What lines of the data below hold the string "disjoint"? Copy each one out.

(Data entries)
-- Opening Marker --
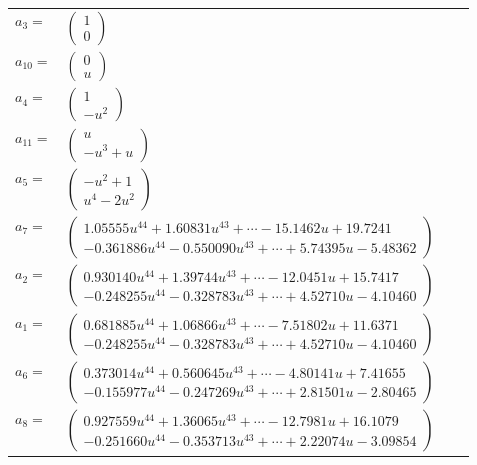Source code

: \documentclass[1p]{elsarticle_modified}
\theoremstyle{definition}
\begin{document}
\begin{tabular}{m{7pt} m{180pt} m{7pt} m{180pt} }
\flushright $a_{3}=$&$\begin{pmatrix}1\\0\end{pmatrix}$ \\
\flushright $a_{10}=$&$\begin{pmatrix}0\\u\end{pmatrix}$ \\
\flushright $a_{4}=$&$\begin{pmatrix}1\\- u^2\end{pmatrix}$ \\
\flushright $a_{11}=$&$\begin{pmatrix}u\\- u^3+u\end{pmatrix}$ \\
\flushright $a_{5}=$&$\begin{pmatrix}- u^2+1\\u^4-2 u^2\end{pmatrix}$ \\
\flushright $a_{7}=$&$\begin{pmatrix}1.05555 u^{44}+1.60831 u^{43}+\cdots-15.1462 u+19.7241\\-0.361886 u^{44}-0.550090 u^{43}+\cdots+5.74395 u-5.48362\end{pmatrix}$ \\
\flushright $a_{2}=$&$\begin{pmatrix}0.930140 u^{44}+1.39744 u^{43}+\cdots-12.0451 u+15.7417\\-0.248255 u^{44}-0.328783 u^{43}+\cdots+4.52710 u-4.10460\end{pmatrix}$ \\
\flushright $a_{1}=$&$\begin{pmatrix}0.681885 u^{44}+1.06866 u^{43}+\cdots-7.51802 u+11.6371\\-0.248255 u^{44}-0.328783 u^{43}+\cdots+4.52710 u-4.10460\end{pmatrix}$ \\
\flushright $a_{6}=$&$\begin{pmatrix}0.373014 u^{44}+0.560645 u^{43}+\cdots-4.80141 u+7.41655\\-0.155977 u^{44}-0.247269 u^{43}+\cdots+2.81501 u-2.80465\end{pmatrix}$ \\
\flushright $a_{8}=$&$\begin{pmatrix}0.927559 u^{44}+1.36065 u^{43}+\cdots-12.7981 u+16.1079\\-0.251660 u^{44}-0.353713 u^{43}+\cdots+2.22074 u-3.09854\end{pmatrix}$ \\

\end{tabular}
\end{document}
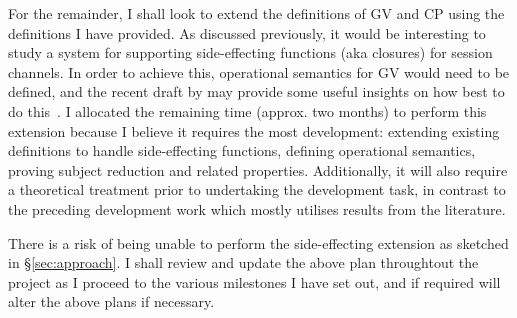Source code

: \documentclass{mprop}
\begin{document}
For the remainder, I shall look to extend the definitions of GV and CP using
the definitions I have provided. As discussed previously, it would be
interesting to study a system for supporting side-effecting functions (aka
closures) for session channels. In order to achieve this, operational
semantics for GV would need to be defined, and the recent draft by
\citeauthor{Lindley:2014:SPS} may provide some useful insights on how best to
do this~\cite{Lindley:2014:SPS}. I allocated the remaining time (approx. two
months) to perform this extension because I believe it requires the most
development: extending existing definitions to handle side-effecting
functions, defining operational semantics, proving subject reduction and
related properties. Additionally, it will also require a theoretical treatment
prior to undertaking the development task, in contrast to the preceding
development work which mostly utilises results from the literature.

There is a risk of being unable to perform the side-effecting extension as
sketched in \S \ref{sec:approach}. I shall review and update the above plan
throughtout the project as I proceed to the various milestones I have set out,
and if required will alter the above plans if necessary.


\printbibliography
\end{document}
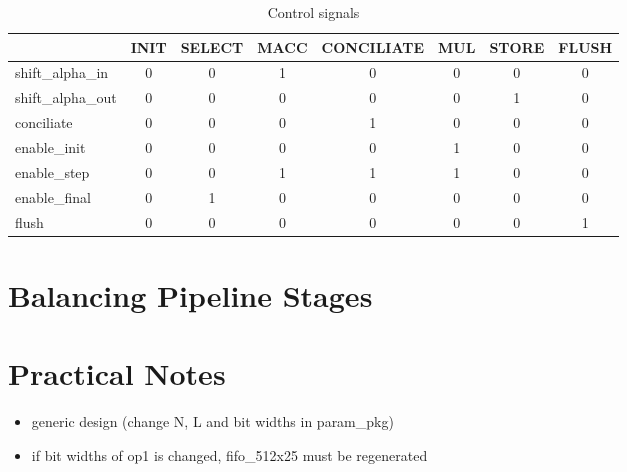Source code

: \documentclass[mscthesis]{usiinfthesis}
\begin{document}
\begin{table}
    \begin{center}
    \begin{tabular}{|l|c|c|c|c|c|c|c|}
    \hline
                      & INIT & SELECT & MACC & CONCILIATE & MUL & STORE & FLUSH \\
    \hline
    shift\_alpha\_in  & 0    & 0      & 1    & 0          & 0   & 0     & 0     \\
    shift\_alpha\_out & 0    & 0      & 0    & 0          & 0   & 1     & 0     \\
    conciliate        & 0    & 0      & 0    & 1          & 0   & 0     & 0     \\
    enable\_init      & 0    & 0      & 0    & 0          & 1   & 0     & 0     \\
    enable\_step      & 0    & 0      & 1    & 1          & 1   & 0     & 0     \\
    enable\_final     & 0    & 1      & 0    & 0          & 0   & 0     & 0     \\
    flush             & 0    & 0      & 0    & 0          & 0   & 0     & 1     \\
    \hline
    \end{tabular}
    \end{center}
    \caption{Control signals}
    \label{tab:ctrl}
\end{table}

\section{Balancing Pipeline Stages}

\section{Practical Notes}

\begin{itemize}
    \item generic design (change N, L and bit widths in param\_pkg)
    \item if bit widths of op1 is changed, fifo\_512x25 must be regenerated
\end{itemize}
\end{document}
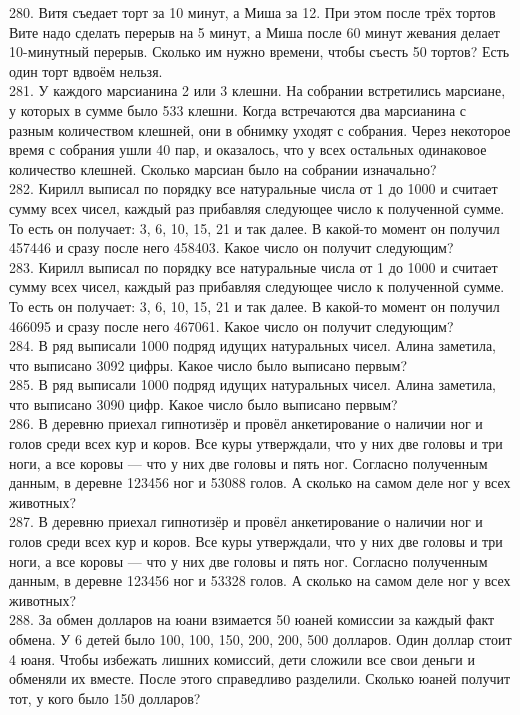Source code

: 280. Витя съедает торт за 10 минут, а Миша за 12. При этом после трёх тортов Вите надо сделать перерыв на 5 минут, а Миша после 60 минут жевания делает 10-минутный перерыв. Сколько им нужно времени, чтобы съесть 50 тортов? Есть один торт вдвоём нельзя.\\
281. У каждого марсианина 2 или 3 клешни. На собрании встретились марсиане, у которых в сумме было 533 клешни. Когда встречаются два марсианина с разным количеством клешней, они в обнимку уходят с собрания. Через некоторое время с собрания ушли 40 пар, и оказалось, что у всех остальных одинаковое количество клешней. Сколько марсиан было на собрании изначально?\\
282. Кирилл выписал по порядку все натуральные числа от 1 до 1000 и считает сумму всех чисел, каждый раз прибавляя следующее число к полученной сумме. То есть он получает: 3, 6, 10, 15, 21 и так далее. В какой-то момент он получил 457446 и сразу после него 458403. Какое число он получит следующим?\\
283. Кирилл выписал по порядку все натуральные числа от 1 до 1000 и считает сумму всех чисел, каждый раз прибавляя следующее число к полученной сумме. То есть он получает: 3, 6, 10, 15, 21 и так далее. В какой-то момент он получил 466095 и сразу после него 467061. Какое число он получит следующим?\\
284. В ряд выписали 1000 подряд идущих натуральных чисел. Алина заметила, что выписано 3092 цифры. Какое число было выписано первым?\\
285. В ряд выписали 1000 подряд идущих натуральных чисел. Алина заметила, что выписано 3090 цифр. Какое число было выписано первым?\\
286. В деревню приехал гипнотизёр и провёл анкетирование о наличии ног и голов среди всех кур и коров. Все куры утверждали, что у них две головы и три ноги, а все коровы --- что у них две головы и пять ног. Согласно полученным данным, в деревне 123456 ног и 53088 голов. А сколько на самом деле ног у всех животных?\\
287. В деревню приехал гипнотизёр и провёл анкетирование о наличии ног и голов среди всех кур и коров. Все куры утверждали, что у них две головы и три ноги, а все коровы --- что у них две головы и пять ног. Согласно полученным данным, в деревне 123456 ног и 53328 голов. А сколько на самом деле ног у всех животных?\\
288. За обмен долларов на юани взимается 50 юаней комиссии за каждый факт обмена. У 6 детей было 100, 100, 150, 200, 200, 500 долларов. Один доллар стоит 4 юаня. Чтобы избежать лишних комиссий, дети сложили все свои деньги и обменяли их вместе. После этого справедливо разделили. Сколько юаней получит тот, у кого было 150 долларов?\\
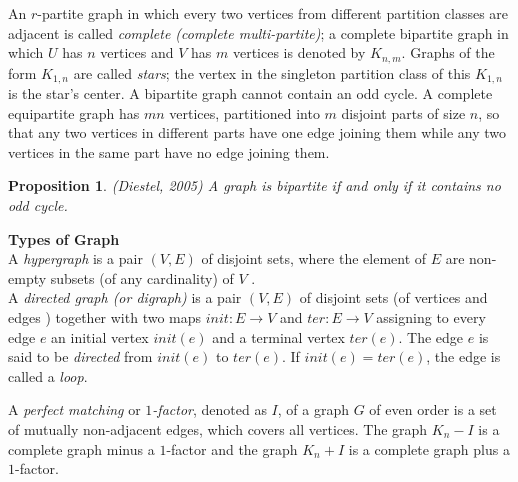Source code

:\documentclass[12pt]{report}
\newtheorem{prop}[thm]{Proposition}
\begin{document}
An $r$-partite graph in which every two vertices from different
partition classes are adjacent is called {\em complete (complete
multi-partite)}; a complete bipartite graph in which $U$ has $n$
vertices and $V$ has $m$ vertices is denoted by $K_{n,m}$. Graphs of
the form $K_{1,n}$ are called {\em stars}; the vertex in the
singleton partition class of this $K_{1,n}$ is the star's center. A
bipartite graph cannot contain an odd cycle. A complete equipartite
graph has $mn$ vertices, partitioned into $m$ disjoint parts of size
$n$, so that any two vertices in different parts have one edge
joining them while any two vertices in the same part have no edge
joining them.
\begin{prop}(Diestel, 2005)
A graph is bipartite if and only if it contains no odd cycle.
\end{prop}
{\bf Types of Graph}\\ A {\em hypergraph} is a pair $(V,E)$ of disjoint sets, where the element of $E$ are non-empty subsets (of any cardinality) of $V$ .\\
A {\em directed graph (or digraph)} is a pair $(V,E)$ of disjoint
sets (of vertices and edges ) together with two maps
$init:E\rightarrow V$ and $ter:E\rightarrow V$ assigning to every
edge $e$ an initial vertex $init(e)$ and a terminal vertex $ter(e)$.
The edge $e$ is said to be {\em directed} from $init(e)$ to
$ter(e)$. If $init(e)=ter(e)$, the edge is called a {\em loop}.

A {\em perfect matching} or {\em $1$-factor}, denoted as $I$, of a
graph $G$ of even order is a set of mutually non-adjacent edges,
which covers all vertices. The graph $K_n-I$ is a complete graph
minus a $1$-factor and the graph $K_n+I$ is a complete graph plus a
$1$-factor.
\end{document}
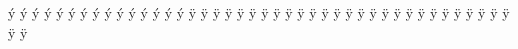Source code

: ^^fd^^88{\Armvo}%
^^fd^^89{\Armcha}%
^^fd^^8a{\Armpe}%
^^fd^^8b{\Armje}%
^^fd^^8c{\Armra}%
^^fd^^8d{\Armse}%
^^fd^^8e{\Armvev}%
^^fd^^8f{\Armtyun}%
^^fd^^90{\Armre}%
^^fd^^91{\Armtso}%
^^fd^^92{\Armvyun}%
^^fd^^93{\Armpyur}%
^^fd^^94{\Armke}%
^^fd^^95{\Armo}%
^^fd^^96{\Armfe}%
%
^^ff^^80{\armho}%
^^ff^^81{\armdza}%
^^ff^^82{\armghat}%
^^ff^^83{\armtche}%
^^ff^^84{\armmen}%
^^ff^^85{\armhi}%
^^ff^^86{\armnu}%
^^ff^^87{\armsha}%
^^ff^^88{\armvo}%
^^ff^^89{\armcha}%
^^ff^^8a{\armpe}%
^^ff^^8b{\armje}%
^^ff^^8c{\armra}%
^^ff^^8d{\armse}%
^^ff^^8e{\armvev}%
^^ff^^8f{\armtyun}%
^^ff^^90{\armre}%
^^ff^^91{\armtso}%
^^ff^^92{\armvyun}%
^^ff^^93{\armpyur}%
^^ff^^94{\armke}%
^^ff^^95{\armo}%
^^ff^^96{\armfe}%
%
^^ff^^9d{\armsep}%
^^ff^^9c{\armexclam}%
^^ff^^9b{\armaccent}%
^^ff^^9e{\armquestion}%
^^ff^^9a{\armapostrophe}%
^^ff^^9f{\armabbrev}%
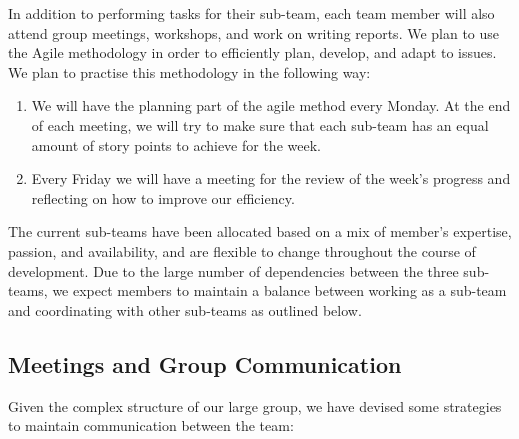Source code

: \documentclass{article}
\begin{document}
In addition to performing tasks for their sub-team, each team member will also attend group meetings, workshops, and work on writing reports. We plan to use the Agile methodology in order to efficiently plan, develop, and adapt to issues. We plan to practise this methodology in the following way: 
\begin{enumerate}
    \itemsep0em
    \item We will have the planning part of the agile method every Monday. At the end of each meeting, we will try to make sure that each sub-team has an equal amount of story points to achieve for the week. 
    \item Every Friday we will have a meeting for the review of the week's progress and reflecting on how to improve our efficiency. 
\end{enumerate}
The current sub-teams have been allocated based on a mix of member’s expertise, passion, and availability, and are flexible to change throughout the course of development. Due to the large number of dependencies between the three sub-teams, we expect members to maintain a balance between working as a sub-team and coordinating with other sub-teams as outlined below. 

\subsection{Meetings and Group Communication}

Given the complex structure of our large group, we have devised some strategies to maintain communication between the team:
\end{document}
-- Closing Marker --
▶ PROBLEM SOLUTION:
graph has $mn$ vertices, partitioned into $m$ disjoint parts of size
{\bf Types of Graph}\\ A {\em hypergraph} is a pair $(V,E)$ of disjoint sets, where the element of $E$ are non-empty subsets (of any cardinality) of $V$ .\\
A {\em directed graph (or digraph)} is a pair $(V,E)$ of disjoint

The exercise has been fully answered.